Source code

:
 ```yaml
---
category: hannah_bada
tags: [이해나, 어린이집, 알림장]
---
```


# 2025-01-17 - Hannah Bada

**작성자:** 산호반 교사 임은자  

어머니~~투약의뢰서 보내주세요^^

▸ Exercise
What you return must match the data above character for character.

▸ Your solution
Source code

:
 ```yaml
---
category: hannah_bada
tags: [이해나, 어린이집, 알림장]
---
```


# 2025-01-17 - Hannah Bada

**작성자:** 산호반 교사 임은자  

어머니~~투약의뢰서 보내주세요^^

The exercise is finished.